An R package for normalizing and denoising CITEseq data

please see vignettes in the “articles” tab at https://mattpm.github.io/dsb/ for a detailed workflow describing reading in proper cellranger output and using the DSB normalizaiton method

LINK TO FULL VIGNETTE

This package was developed at John Tsang’s Lab by Matt Mulè, Andrew Martins and John Tsang. The package implements our normalization and denoising method for CITEseq data. The details of the method can be found in the biorxiv preprint We utilized the dsb package to normalize CITEseq data reported in this paper.

As described in the biorxiv preprint comparing unstained control cells and empty droplets we found that a major contributor to background noise in protein expression data is unbound antibodies captured and sequenced in droplets. DSB corrects for this background by leveraging empty droplets, which serve as a “built in” noise measurement in droplet capture single cell experiments (e.g. 10X, dropseq, indrop).

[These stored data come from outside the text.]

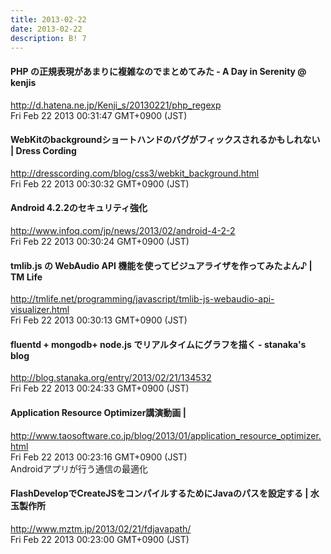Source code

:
 ```yaml
---
title: 2013-02-22
date: 2013-02-22
description: B! 7
---
```


####  PHP の正規表現があまりに複雑なのでまとめてみた - A Day in Serenity @ kenjis
http://d.hatena.ne.jp/Kenji_s/20130221/php_regexp<br>
Fri Feb 22 2013 00:31:47 GMT+0900 (JST)<br>


#### WebKitのbackgroundショートハンドのバグがフィックスされるかもしれない | Dress Cording
http://dresscording.com/blog/css3/webkit_background.html<br>
Fri Feb 22 2013 00:30:32 GMT+0900 (JST)<br>


#### Android 4.2.2のセキュリティ強化
http://www.infoq.com/jp/news/2013/02/android-4-2-2<br>
Fri Feb 22 2013 00:30:24 GMT+0900 (JST)<br>


#### tmlib.js の WebAudio API 機能を使ってビジュアライザを作ってみたよん♪ | TM Life
http://tmlife.net/programming/javascript/tmlib-js-webaudio-api-visualizer.html<br>
Fri Feb 22 2013 00:30:13 GMT+0900 (JST)<br>


#### fluentd + mongodb+ node.js でリアルタイムにグラフを描く - stanaka's blog
http://blog.stanaka.org/entry/2013/02/21/134532<br>
Fri Feb 22 2013 00:24:33 GMT+0900 (JST)<br>


#### Application Resource Optimizer講演動画 | 
http://www.taosoftware.co.jp/blog/2013/01/application_resource_optimizer.html<br>
Fri Feb 22 2013 00:23:16 GMT+0900 (JST)<br>
Androidアプリが行う通信の最適化


#### FlashDevelopでCreateJSをコンパイルするためにJavaのパスを設定する | 水玉製作所
http://www.mztm.jp/2013/02/21/fdjavapath/<br>
Fri Feb 22 2013 00:23:00 GMT+0900 (JST)<br>


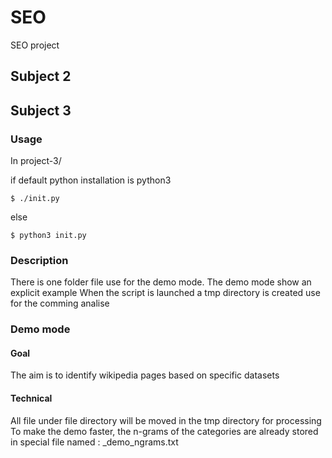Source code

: # SEO
SEO project

## Subject 2


## Subject 3

### Usage

In project-3/

if default python installation is python3
```
$ ./init.py
```
else
```
$ python3 init.py
```
### Description
There is one folder file use for the demo mode.
The demo mode show an explicit example
When the script is launched a tmp directory is created use for the comming analise

### Demo mode

#### Goal
The aim is to identify wikipedia pages based on specific datasets

#### Technical
All file under file directory will be moved in the tmp directory for processing
To make the demo faster, the n-grams of the categories are already stored in special file named : _demo_ngrams.txt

In addition, we define a per-cell denoising covariate to account for several potential sources of technical differences among single cells – see our preprint for details.

installation

You can install the released version of dsb in your R session with the command below

# this is analagous to install.packages("package), you need the package devtools to install a package from a github repository like this one. 
# require(devtools)
# devtools::install_github(repo = 'MattPM/dsb')

Quickstart - removing background as captured by data from empty droplets

# load package and normalize the example raw data 
library(dsb)
# normalize
normalized_matrix = DSBNormalizeProtein(cell_protein_matrix = cells_citeseq_mtx,
                                        empty_drop_matrix = empty_drop_citeseq_mtx)

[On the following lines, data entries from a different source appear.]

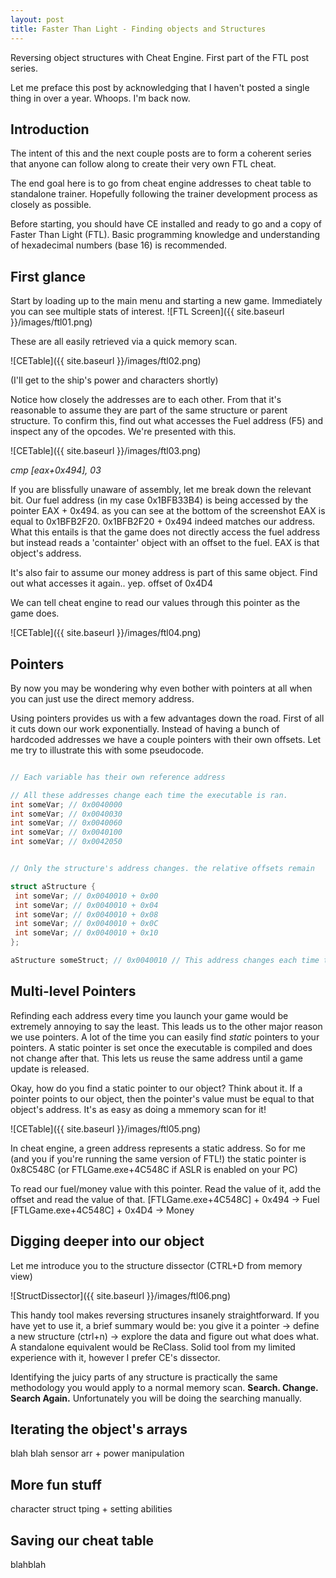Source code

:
 ```yaml
---
layout: post
title: Faster Than Light - Finding objects and Structures
---
```


Reversing object structures with Cheat Engine.
First part of the FTL post series.

<!--more-->

Let me preface this post by acknowledging that I haven't posted a single thing in over a year. Whoops. I'm back now.

## Introduction

The intent of this and the next couple posts are to form a coherent series that anyone can follow along to create their very own FTL cheat.

The end goal here is to go from cheat engine addresses to cheat table to standalone trainer. Hopefully following the trainer development process as closely as possible.

Before starting, you should have CE installed and ready to go and a copy of Faster Than Light (FTL).
Basic programming knowledge and understanding of hexadecimal numbers (base 16) is recommended.

## First glance

Start by loading up to the main menu and starting a new game. Immediately you can see multiple stats of interest.
![FTL Screen]({{ site.baseurl }}/images/ftl01.png)

These are all easily retrieved via a quick memory scan.

![CETable]({{ site.baseurl }}/images/ftl02.png)

(I'll get to the ship's power and characters shortly)

Notice how closely the addresses are to each other. From that it's reasonable to assume they are part of the same structure or parent structure. To confirm this, find out what accesses the Fuel address (F5) and inspect any of the opcodes. We're presented with this.

![CETable]({{ site.baseurl }}/images/ftl03.png)

*cmp [eax+0x494], 03*

If you are blissfully unaware of assembly, let me break down the relevant bit.
Our fuel address (in my case 0x1BFB33B4) is being accessed by the pointer EAX + 0x494. as you can see at the bottom of the screenshot EAX is equal to 0x1BFB2F20. 0x1BFB2F20 + 0x494 indeed matches our address. What this entails is that the game does not directly access the fuel address but instead reads a 'containter' object with an offset to the fuel. EAX is that object's address.

It's also fair to assume our money address is part of this same object. Find out what accesses it again.. yep. offset of 0x4D4

We can tell cheat engine to read our values through this pointer as the game does.

![CETable]({{ site.baseurl }}/images/ftl04.png)

## Pointers

By now you may be wondering why even bother with pointers at all when you can just use the direct memory address.

Using pointers provides us with a few advantages down the road. First of all it cuts down our work exponentially. Instead of having a bunch of hardcoded addresses we have a couple pointers with their own offsets.
Let me try to illustrate this with some pseudocode.


```C

// Each variable has their own reference address

// All these addresses change each time the executable is ran.
int someVar; // 0x0040000
int someVar; // 0x0040030
int someVar; // 0x0040060
int someVar; // 0x0040100
int someVar; // 0x0042050


// Only the structure's address changes. the relative offsets remain

struct aStructure {
 int someVar; // 0x0040010 + 0x00
 int someVar; // 0x0040010 + 0x04
 int someVar; // 0x0040010 + 0x08
 int someVar; // 0x0040010 + 0x0C
 int someVar; // 0x0040010 + 0x10
};

aStructure someStruct; // 0x0040010 // This address changes each time the executable is ran
```

## Multi-level Pointers

Refinding each address every time you launch your game would be extremely annoying to say the least. This leads us to the other major reason we use pointers. A lot of the time you can easily find *static* pointers to your pointers. A static pointer is set once the executable is compiled and does not change after that. This lets us reuse the same address until a game update is released.

Okay, how do you find a static pointer to our object? Think about it. If a pointer points to our object, then the pointer's value must be equal to that object's address. It's as easy as doing a mmemory scan for it!

![CETable]({{ site.baseurl }}/images/ftl05.png)

In cheat engine, a green address represents a static address. So for me (and you if you're running the same version of FTL!) the static pointer is 0x8C548C (or FTLGame.exe+4C548C if ASLR is enabled on your PC)

To read our fuel/money value with this pointer. Read the value of it, add the offset and read the value of that.
[FTLGame.exe+4C548C] + 0x494 -> Fuel
[FTLGame.exe+4C548C] + 0x4D4 -> Money

## Digging deeper into our object

Let me introduce you to the structure dissector (CTRL+D from memory view)

![StructDissector]({{ site.baseurl }}/images/ftl06.png)

This handy tool makes reversing structures insanely straightforward. If you have yet to use it, a brief summary would be: you give it a pointer -> define a new structure (ctrl+n) -> explore the data and figure out what does what. A standalone equivalent would be ReClass. Solid tool from my limited experience with it, however I prefer CE's dissector.

Identifying the juicy parts of any structure is practically the same methodology you would apply to a normal memory scan. **Search. Change. Search Again.** Unfortunately you will be doing the searching manually.



## Iterating the object's arrays

blah blah sensor arr + power manipulation

## More fun stuff

character struct
tping + setting abilities

## Saving our cheat table

blahblah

The full version (recommended) – removing background as above and correcting for per-cell technical factor as a covariate

This is a quick summary Please see the detailed workflow vignette

By default, dsb defines the per-cell technical covariate by fitting a two-component gaussian mixture model to the log + 10 counts (of all proteins) within each cell and defining the covariate as the mean of the “negative” component. We recommend also to use the counts from the isotype controls in each cell to compute the denoising covariate (defined as the first principal component of the isotype control counts and the “negative” count inferred by the mixture model above.)

# get the empty cells from demultiplexing with 


# define a vector of the isotype controls in the data 
isotypes = c("Mouse IgG2bkIsotype_PROT", "MouseIgG1kappaisotype_PROT","MouseIgG2akappaisotype_PROT", "RatIgG2bkIsotype_PROT")

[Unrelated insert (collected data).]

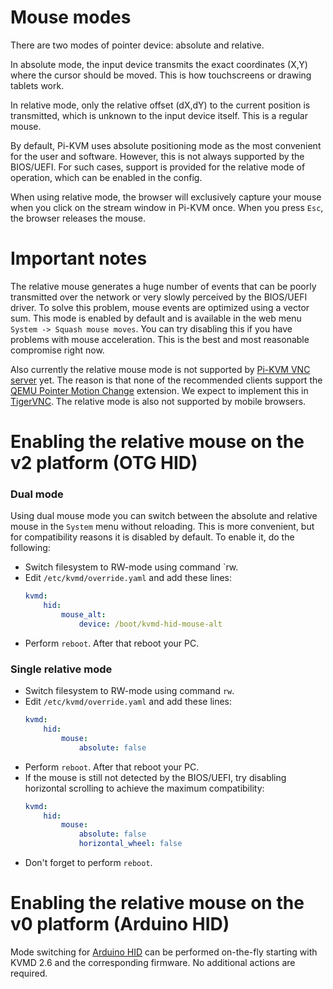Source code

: # Mouse modes

There are two modes of pointer device: absolute and relative.

In absolute mode, the input device transmits the exact coordinates (X,Y) where the cursor should be moved. This is how touchscreens or drawing tablets work.

In relative mode, only the relative offset (dX,dY) to the current position is transmitted, which is unknown to the input device itself. This is a regular mouse.

By default, Pi-KVM uses absolute positioning mode as the most convenient for the user and software.
However, this is not always supported by the BIOS/UEFI.
For such cases, support is provided for the relative mode of operation, which can be enabled in the config.

When using relative mode, the browser will exclusively capture your mouse when you click on the stream window in Pi-KVM once.
When you press `Esc`, the browser releases the mouse.

# Important notes
The relative mouse generates a huge number of events that can be poorly transmitted over the network or very slowly perceived by the BIOS/UEFI driver. To solve this problem, mouse events are optimized using a vector sum. This mode is enabled by default and is available in the web menu `System -> Squash mouse moves`. You can try disabling this if you have problems with mouse acceleration. This is the best and most reasonable compromise right now.

Also currently the relative mouse mode is not supported by [Pi-KVM VNC server](vnc.md) yet. The reason is that none of the recommended clients support the [QEMU Pointer Motion Change](https://github.com/rfbproto/rfbproto/blob/master/rfbproto.rst#qemu-pointer-motion-change-pseudo-encoding) extension. 
We expect to implement this in [TigerVNC](https://github.com/TigerVNC/tigervnc/issues/619). The relative mode is also not supported by mobile browsers.

# Enabling the relative mouse on the v2 platform (OTG HID)
### Dual mode
Using dual mouse mode you can switch between the absolute and relative mouse in the `System` menu without reloading.
This is more convenient, but for compatibility reasons it is disabled by default. To enable it, do the following:
* Switch filesystem to RW-mode using command `rw.
* Edit `/etc/kvmd/override.yaml` and add these lines:
  ```yaml
  kvmd:
      hid:
          mouse_alt:
              device: /boot/kvmd-hid-mouse-alt
  ```
* Perform `reboot`. After that reboot your PC.

### Single relative mode
* Switch filesystem to RW-mode using command `rw`.
* Edit `/etc/kvmd/override.yaml` and add these lines:
  ```yaml
  kvmd:
      hid:
          mouse:
              absolute: false
  ```
* Perform `reboot`. After that reboot your PC.
* If the mouse is still not detected by the BIOS/UEFI, try disabling horizontal scrolling to achieve the maximum compatibility:
  ```yaml
  kvmd:
      hid:
          mouse:
              absolute: false
              horizontal_wheel: false
  ```
* Don't forget to perform `reboot`.

# Enabling the relative mouse on the v0 platform (Arduino HID)
Mode switching for [Arduino HID](https://github.com/pikvm/pikvm/blob/master/pages/arduino_hid.md) can be performed on-the-fly starting with KVMD 2.6 and the corresponding firmware. No additional actions are required.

normalized_matrix = DSBNormalizeProtein(cell_protein_matrix = cells_citeseq_mtx,
                                        empty_drop_matrix = empty_drop_citeseq_mtx,
                                        use.isotype.control = TRUE,
                                        isotype.control.name.vec = isotypes)

Example: Visualize the distributions of CD4 and CD8

plot the DSB normalized CITEseq data.

Note, there is NO jitter added to these points for visualization; these are the unmodified normalized counts

# add a density gradient on the points () this is helpful when there are many thousands of cells )
# this density function is from this blog post: https://slowkow.com/notes/ggplot2-color-by-density/
get_density = function(x, y, ...) {
  dens <- MASS::kde2d(x, y, ...)
  ix <- findInterval(x, dens$x)
  iy <- findInterval(y, dens$y)
  ii <- cbind(ix, iy)
  return(dens$z[ii])
}

library(ggplot2)
data.plot = normalized_matrix %>% t %>%
  as.data.frame() %>% 
  dplyr::select(CD4_PROT, CD8_PROT, CD27_PROT, CD19_PROT) 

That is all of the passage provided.